# OpenGL Is it possible to do Batch Rendering with 3D skeletal animation data?

This topic is 1181 days old which is more than the 365 day threshold we allow for new replies. Please post a new topic.

## Recommended Posts

I've implemented a batch rendering technique that is described in detail here:http://www.gamedev.net/page/resources/_/technical/opengl/opengl-batch-rendering-r3900

I'd like to extend it now to support 3D skeletal animation data, but I'm not sure what is the best way to do that so that the bone transformation can happen on the GPU rather than on the CPU. The Batches as they are defined right now depend on a transform matrix but that means that if I try to render a human, each limb would go into its own Batch, which means I would not get any performance gain by using the BatchManager as described in the article above.

Can someone suggest how to do batch rendering that works with 3D skeletal animation data?  Is that even possible?

##### Share on other sites
Use an array of transforms.
Each vertex can store an index into that array - or more commonly 4 indices and 4 weights for smooth 'skinning' transitions at the elbows, etc...
Then to draw multiple characters in one batch, have each instance store an offset to add to each vertex's bone-index.

##### Share on other sites

I'm a little confused how this array would work.  Lets say I am trying to animate a stick that is made up of 2 points.  The first point is the feet, and the second point is the head.  By default, the feet are at 0,0,0 and the head is at 0,1,0.  Okay in my game I have 3 sticks and each is animated in a different position and orientation.  My batch would contain 6 vertices, 3 of which would be at 0,0,0 and 3 that would be at 0,1,0.  If I want each stick to be animated and positioned correctly, I'd need three 4x3 transformation matrices to define how to move and rotate each of the sticks in 3D space.  If I do what you propose, I'd have 3 indices per vertex, and an array containing three 4x3 matrices?  This doesn't scale very well as a model will have 100's of vertices which means 100's of 4x3 matrices.

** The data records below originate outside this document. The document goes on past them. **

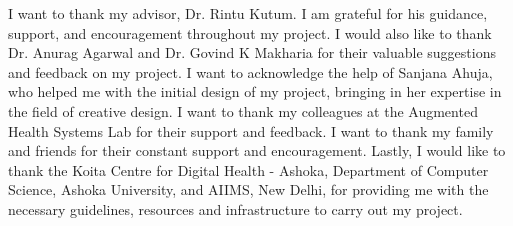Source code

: I want to thank my advisor, Dr. Rintu Kutum. I am grateful for his guidance, support, and encouragement throughout my project. I would also like to thank Dr. Anurag Agarwal and Dr. Govind K Makharia for their valuable suggestions and feedback on my project. I want to acknowledge the help of Sanjana Ahuja, who helped me with the initial design of my project, bringing in her expertise in the field of creative design. I want to thank my colleagues at the Augmented Health Systems Lab for their support and feedback. I want to thank my family and friends for their constant support and encouragement. Lastly, I would like to thank the Koita Centre for Digital Health - Ashoka, Department of Computer Science, Ashoka University, and AIIMS, New Delhi, for providing me with the necessary guidelines, resources and infrastructure to carry out my project.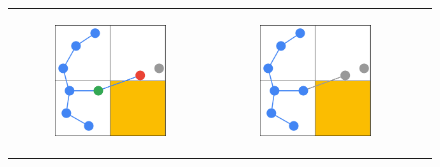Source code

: \begin{figure}[H]
\begin{centering}
\begin{tabular}{ccc}
    \begin{subfigure}{0.3\linewidth}
    \includegraphics[width=\linewidth]{chapters/chapter2/img/keyfunctions/functions5.png}
    \caption{}
    \end{subfigure} & 

    \begin{subfigure}{0.3\linewidth}
    \includegraphics[width=\linewidth]{chapters/chapter2/img/keyfunctions/functions6.png}
    \caption{}
    \end{subfigure} \\

\end{tabular}
\caption{}
\label{fig:rrt_functions}
\end{centering}
\end{figure}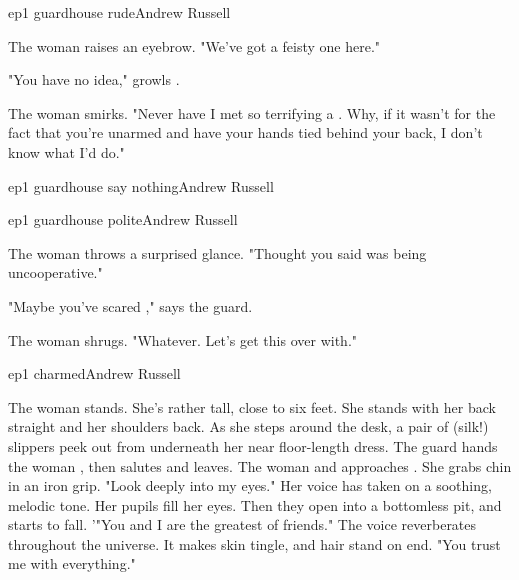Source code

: \documentclass{book}
\begin{document}
\begin{childnode}{ep1 guardhouse rude}{Andrew Russell}

The woman raises an eyebrow. "We've got a feisty one here."

"You have no idea," growls \name{}.

The woman smirks. "Never have I met so terrifying a \manwoman{}. Why, if it wasn't for the fact 
that you're unarmed and have your hands tied behind your back, I don't know what I'd do."


\end{childnode}

\begin{childnode}{ep1 guardhouse say nothing}{Andrew Russell}



\end{childnode}

\begin{childnode}{ep1 guardhouse polite}{Andrew Russell}


The woman throws \name{} a surprised glance. "Thought you said \heshe{} was being uncooperative."

"Maybe you've scared \himher{}," says the guard.

The woman shrugs. "Whatever. Let's get this over with."


\end{childnode}

\begin{childnode}{ep1 charmed}{Andrew Russell}

The woman stands. She's rather tall, close to six feet. She stands with her back straight and her 
shoulders back. As she steps around the desk, a pair of (silk!) slippers peek out from underneath 
her near floor-length dress.
The guard hands the woman \names{} \weapon{}, then salutes and leaves.
The woman  and approaches \name{}. She grabs 
\names{} chin in an iron grip. "Look deeply into my eyes."
    Her voice has taken on a soothing, melodic tone. Her pupils fill her eyes. Then they open into 
a bottomless pit, and \name{} starts to fall.
    '"You and I are the greatest of friends." The voice reverberates throughout the universe. It 
makes \names{} skin tingle, and \hisher{} hair stand on end. "You trust me with everything."



\end{childnode}
\end{document}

##### Share on other sites

If I want each stick to be animated and positioned correctly, I'd need three 4x3 transformation matrices to define how to move and rotate each of the sticks in 3D space.  If I do what you propose, I'd have 3 indices per vertex, and an array containing three 4x3 matrices?  This doesn't scale very well as a model will have 100's of vertices which means 100's of 4x3 matrices.

I don't understand how you've come up with three in the bolded bit. Each stick only has two bone (head/foot), so each stick has two matrices. Each vertex also only has one bone-index because it's either connected to the head, or to the feet.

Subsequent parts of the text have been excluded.